A : Vœu, B : Tisane
Deux de mes amis ont besoin d’une canne blanche pour marcher depuis peu. S’ils n’avaient perdu que la vue, j’aurais conservé le respect et l’affection que j’avais pour eux. Malheureusement, ils semblent avoir également égaré leur jugement, leur logique, leur humour, leur haine, leur âme. Et ça, je ne peux le pardonner si facilement. Ils n’ont pas été contraints de céder ces éléments de leur personnalité. Personne ne les a menacés. Personne ne les trompés contre leur volonté. Non, ils n’ont aucune excuse, aucun regret, aucun remord, ils n’ont qu’un cœur.
Voilà ce qu’il reste de mes amis. Un vulgaire organe palpiteur qui m’écœure les papilles. Un morceau de chair sans complexité. Un univers vide, rose et bleu, où la niaiserie pousse comme de la mauvaise herbe dans un champ de romance. Ils ont tué le jardinier de leurs pensées. A présent il n’y a que des friches aux couleurs vomitives qui s’autoalimentent sur la gangrène de leur intelligence. Le néant n’est pas loin. Ils s’apprêtent à y entrer, avec ce sourire idiot qui ne quitte plus leur face rougeotte, accompagnés de leur poignard respectif. Cette arme blanche qu’ils se sont plantés au sommet du crâne resplendit avec eux dans ce lieu austère. Ils les appellent ma douce, ma belle, mon chou, mon amour, mon sucre et tous les autres qualificatifs inimaginable et sans le moindre rapport avec la réalité nuisible que représente ces créatures objets.
Mes amis aussi ne seront bientôt qu’objet. Troncs calcinés par la foudre dans un désert apocalyptique. Chaises sans pied dans une brocante abandonnée. Carcasse rouillée trainant au fond du vieux port. Rien de bon, le rond du bien s’est brisé comme il l’eut été tant de fois déjà. Il faut que tous y passent. L’espace des fous est vaste et va à la chasse au génie. Un par un, ils tombent sous les coups du destin. On ne sort pas du mauvais sort. Jusqu’à la fin il vous essore. Et oui, la vie est un sport. Dès que tu arrêtes la drogue, la réalité défaitiste te rattrape et la victoire passe à la trappe.
Et c’est là qu’est tout le problème. Le terrain est bien trop grand, les joueurs ne savent pas dans quelle équipe ils sont, personne ne connaît les règles, personne ne voit les arbitres, personne ne sait quel est le bon ballon, balle ou ligne d’arrivée. On ne voit que le point de départ, de là où on part vers nulle part. Et du coup les amis s’égarent, pendant un temps on en voit trouver le coéquipier de l’éternité, mais rapidement le désordre général et illogique environnant fini par détruire toutes les fondations en construction. Les duos s’écartent et se rapprochent d’autres, électrons libres attirés par le chaos.

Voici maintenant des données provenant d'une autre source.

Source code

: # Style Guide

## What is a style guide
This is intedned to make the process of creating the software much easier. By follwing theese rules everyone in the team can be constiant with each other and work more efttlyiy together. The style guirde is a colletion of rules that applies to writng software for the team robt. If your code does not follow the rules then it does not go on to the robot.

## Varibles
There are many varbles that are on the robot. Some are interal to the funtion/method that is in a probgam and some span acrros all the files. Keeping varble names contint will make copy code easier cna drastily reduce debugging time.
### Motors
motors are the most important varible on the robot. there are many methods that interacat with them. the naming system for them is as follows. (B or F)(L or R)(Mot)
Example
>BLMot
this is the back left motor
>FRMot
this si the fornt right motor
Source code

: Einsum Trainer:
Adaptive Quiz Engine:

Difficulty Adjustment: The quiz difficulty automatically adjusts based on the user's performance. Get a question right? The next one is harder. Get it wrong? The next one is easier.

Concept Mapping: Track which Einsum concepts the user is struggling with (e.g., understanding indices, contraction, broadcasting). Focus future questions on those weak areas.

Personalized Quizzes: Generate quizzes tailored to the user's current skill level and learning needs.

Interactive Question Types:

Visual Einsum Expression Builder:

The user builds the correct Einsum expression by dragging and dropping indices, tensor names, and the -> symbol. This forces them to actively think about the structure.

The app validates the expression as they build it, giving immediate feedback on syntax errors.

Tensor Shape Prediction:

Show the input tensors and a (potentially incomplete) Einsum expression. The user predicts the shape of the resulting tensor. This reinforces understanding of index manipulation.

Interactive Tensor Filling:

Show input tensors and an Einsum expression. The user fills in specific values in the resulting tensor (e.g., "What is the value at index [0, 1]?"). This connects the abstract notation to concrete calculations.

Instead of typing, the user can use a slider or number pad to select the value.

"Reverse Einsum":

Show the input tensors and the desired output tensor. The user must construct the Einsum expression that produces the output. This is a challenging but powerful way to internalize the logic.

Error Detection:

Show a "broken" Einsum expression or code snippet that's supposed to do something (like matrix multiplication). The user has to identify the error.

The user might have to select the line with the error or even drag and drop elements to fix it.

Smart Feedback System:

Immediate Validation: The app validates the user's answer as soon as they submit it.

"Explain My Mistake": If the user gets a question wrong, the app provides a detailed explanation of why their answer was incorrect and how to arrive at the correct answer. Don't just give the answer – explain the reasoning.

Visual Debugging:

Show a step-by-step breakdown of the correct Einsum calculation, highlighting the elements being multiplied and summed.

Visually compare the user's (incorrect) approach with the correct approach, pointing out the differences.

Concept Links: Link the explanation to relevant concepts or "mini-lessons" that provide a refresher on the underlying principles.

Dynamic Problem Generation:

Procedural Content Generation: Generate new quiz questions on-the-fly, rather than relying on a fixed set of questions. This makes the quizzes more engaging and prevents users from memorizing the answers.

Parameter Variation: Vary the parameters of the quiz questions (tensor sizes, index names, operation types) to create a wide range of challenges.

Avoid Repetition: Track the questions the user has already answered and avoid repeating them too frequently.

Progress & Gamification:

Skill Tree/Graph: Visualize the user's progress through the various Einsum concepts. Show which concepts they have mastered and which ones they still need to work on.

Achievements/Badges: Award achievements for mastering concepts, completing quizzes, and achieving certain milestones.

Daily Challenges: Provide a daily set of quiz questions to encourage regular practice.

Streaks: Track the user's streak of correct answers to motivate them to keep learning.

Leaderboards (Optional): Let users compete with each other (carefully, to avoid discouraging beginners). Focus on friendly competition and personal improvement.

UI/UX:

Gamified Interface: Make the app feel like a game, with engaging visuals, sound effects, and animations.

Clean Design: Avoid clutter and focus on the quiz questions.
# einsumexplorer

Très bien, mes amis sont aveugles aujourd’hui, seront chatoyants demain, et brisés après-demain. Et alors nous reprendrons les mêmes discussions sur l’élévation en tirant les mêmes leçons immuables de ces constructions de paille vouées à volées au vent. Puis un autre verra de la lumière au loin et oubliera tout en se dirigeant vers elle comme un futur moustique mort. Seuls ces cycles liés aux battements bleus sont imprégnés de logique et laissent à penser que le système possède des bases solides parfaitement réglementées qui nous échappent. Donc en attendant il ne reste qu’à le subir en gardant le sourire, car quoi qu’il arrive le désespoir reste constamment disponible, patientant sagement devant la porte.
« Mes amis ! Quelqu’un a sonné, ne voudriez-vous pas aller voir ? »
Et c’est ainsi que l’un déjà retrouva la vue derrière ses larmes.